◆ **EXERCISE DIRECTIONS**
Reproduce word for word every line of the entries below, from the line containing "koeficienty pre obe" through the final line, and nothing else.

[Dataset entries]
+++
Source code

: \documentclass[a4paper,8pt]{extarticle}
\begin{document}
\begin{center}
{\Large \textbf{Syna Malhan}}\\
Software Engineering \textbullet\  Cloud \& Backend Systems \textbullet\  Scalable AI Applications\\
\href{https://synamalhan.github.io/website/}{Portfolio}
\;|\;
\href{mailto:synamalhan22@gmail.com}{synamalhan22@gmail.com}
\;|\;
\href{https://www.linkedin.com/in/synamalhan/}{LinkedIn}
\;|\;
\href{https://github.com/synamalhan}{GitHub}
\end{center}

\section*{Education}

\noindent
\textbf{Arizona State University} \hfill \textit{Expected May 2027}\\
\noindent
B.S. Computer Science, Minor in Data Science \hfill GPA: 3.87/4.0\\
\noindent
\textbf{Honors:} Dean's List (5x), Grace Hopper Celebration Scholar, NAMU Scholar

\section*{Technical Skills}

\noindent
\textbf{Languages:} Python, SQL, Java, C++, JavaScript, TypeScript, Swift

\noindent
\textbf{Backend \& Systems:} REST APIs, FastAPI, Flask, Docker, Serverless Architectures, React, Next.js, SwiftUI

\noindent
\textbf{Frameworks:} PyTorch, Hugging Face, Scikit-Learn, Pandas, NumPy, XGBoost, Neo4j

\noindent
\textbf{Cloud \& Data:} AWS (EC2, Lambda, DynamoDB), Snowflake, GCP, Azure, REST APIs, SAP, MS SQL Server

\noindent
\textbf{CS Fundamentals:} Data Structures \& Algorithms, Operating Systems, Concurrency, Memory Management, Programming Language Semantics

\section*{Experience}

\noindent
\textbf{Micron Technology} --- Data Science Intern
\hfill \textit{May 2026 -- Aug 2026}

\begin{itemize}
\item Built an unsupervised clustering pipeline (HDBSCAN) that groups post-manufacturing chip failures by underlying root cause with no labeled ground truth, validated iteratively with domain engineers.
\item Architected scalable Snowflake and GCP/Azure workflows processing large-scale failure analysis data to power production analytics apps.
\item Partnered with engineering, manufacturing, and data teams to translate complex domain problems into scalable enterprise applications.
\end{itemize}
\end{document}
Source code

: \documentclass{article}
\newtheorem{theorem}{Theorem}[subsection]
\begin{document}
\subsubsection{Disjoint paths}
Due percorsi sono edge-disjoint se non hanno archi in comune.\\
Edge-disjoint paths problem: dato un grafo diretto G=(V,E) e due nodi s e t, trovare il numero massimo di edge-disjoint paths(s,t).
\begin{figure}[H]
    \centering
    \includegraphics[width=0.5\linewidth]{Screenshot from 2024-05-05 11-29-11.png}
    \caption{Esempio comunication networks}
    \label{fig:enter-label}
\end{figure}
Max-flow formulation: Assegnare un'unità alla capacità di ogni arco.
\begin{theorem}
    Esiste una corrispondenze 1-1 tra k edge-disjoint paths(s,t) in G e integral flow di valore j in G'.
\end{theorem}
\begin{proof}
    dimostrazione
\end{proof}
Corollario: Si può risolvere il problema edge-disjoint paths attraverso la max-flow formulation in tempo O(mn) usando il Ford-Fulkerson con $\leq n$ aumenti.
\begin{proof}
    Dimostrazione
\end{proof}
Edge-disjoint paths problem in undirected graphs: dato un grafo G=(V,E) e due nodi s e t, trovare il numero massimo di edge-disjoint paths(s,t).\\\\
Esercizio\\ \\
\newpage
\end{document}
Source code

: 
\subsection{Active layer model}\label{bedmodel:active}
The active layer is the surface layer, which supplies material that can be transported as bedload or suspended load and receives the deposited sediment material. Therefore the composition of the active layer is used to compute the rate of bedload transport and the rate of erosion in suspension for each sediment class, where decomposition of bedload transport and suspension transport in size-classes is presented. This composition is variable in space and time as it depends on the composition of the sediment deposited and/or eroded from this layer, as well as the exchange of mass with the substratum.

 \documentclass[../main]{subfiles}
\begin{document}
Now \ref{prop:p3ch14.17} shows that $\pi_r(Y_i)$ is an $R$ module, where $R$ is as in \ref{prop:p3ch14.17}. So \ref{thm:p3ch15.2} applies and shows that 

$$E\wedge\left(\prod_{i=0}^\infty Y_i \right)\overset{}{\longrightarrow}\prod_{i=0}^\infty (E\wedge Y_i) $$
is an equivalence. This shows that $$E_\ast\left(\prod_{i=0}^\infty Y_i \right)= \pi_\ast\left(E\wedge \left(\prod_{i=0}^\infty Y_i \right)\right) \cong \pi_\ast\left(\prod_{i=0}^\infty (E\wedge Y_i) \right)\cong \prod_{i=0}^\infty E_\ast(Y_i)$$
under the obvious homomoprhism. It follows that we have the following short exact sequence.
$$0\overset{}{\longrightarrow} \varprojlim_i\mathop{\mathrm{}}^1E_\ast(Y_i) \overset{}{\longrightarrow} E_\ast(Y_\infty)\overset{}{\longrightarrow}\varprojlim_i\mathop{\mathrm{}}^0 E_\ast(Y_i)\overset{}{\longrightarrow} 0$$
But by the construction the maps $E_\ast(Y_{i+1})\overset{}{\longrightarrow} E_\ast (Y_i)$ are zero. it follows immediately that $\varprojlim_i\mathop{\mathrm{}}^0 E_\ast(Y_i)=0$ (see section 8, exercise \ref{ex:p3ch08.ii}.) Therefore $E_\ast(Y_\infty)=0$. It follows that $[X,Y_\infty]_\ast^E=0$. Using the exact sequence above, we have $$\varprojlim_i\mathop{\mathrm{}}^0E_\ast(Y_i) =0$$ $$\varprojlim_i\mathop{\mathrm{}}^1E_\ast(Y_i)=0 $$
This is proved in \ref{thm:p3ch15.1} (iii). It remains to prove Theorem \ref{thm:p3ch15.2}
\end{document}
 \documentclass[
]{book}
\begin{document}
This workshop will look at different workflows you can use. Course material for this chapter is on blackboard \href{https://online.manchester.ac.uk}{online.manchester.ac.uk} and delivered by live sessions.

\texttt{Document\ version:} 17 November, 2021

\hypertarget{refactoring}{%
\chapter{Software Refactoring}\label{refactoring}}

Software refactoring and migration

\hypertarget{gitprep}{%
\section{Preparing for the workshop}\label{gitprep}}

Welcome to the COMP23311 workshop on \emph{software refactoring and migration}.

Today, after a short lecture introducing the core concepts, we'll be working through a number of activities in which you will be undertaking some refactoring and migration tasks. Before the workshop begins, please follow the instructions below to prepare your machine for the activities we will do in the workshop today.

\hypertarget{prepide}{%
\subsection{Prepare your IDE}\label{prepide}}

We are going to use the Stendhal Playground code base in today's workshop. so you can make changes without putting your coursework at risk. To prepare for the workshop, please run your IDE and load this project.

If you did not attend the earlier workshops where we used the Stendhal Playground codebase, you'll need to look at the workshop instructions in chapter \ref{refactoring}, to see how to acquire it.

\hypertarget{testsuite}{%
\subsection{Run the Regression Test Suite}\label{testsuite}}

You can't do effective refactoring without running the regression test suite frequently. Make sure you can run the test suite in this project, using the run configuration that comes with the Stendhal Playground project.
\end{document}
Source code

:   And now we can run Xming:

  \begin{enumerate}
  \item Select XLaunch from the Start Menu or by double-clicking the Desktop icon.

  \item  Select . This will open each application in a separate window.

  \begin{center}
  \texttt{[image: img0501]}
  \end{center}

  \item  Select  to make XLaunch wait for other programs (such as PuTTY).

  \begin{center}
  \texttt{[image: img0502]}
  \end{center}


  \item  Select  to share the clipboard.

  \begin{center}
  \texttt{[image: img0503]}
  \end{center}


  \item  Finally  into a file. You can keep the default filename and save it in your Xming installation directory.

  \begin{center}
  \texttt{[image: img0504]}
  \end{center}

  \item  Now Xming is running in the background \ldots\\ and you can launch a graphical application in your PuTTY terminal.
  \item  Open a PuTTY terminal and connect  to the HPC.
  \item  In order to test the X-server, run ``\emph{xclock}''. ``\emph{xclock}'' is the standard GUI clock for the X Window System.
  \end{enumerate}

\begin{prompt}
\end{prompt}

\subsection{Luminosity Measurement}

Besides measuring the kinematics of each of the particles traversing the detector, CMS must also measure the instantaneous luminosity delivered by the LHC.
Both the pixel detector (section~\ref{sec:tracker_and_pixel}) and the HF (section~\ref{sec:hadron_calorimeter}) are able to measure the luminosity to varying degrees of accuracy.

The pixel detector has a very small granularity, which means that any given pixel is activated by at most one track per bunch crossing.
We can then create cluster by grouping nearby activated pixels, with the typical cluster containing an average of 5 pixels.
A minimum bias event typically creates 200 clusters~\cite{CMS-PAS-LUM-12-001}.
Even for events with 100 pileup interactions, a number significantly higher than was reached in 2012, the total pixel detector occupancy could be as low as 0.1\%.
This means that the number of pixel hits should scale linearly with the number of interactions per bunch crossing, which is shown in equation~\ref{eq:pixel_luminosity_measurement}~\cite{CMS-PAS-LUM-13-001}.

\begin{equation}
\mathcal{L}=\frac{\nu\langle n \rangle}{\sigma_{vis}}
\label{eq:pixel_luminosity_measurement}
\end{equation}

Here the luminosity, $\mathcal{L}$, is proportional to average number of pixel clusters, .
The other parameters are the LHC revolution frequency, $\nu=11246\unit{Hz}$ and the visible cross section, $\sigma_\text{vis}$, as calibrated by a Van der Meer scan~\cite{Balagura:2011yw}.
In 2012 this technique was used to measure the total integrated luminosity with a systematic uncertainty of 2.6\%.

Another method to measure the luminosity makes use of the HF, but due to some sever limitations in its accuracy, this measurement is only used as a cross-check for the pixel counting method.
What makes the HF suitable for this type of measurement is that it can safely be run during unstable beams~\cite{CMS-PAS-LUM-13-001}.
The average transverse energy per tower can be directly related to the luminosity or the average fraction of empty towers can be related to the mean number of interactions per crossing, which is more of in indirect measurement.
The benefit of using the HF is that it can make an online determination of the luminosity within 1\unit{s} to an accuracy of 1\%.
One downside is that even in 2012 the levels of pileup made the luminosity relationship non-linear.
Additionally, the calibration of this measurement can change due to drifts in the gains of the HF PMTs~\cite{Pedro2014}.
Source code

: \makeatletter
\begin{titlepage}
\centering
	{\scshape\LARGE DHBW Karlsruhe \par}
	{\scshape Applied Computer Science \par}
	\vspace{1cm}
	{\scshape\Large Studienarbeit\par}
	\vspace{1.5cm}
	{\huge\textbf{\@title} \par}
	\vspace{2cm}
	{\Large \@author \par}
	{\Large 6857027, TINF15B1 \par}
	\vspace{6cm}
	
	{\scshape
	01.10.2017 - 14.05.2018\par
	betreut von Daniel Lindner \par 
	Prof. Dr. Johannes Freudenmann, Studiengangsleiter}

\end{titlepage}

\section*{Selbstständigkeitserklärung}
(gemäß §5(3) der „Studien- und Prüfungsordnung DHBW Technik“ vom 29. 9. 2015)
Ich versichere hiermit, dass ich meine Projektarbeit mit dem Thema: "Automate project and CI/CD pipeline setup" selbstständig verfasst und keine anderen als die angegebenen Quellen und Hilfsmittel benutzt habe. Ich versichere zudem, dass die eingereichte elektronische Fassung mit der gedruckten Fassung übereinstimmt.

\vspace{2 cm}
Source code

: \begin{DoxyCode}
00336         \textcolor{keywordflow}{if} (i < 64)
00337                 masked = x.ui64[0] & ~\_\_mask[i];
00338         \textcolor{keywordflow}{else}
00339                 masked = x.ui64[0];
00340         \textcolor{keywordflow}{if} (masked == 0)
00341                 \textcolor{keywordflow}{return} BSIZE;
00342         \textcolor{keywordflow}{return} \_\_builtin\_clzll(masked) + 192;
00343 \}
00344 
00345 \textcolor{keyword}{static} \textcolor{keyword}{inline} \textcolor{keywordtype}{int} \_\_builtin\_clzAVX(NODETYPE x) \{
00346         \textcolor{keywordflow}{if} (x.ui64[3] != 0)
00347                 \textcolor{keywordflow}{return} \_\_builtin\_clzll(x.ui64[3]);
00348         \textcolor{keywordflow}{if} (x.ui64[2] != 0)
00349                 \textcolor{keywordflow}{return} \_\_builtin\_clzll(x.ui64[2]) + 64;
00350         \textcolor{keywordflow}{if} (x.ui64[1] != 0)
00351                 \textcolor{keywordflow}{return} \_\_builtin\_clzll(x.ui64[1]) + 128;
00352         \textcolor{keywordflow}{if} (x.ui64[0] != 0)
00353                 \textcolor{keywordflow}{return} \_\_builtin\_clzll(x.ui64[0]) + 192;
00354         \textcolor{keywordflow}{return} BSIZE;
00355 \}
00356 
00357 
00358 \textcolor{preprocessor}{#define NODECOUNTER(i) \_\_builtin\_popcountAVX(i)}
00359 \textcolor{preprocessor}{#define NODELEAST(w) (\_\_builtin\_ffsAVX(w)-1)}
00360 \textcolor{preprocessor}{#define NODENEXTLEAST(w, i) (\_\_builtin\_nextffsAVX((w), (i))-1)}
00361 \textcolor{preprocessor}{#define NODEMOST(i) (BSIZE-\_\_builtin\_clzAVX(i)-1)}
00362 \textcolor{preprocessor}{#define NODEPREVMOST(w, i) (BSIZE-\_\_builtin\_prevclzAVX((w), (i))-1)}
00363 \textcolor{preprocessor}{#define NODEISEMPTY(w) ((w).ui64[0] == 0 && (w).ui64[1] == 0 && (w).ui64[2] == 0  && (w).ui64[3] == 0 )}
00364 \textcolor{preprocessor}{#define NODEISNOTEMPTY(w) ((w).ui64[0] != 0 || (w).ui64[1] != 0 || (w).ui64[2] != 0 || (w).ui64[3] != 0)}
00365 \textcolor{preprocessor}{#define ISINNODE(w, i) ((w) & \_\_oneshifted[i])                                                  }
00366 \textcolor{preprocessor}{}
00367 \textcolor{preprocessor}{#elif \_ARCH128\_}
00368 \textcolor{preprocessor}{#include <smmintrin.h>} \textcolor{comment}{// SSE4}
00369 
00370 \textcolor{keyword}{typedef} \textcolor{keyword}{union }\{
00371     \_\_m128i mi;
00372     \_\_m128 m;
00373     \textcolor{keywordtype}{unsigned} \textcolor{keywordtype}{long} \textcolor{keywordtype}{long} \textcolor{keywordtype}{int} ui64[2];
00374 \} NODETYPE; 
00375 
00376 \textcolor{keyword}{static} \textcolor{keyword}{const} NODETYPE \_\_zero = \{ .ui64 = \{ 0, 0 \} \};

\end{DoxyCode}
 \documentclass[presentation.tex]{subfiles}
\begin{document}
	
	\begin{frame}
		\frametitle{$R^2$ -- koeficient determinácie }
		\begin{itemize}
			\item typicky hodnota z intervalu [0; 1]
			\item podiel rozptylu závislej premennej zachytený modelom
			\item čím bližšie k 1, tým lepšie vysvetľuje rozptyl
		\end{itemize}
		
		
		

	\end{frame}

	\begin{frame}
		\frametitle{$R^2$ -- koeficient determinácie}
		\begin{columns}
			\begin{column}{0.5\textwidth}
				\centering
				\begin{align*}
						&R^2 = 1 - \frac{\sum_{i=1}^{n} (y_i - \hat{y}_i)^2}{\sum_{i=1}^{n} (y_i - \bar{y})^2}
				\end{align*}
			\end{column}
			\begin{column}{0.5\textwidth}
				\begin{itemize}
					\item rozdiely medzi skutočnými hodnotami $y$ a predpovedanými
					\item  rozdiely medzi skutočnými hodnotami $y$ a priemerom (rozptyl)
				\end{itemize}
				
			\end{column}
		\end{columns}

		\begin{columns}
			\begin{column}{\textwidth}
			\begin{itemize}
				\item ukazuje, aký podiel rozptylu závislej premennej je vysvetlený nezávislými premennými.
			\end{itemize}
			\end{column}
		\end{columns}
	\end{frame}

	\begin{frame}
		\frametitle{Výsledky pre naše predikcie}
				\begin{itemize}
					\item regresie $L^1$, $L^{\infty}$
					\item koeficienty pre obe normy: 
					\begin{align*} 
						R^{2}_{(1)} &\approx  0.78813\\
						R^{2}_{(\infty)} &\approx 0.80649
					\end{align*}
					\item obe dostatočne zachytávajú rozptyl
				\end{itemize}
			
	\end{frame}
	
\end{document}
+++
◆ **SOLUTION**
					\item koeficienty pre obe normy: 
					\begin{align*} 
						R^{2}_{(1)} &\approx  0.78813\\
						R^{2}_{(\infty)} &\approx 0.80649
					\end{align*}
					\item obe dostatočne zachytávajú rozptyl
				\end{itemize}
			
	\end{frame}
	
\end{document}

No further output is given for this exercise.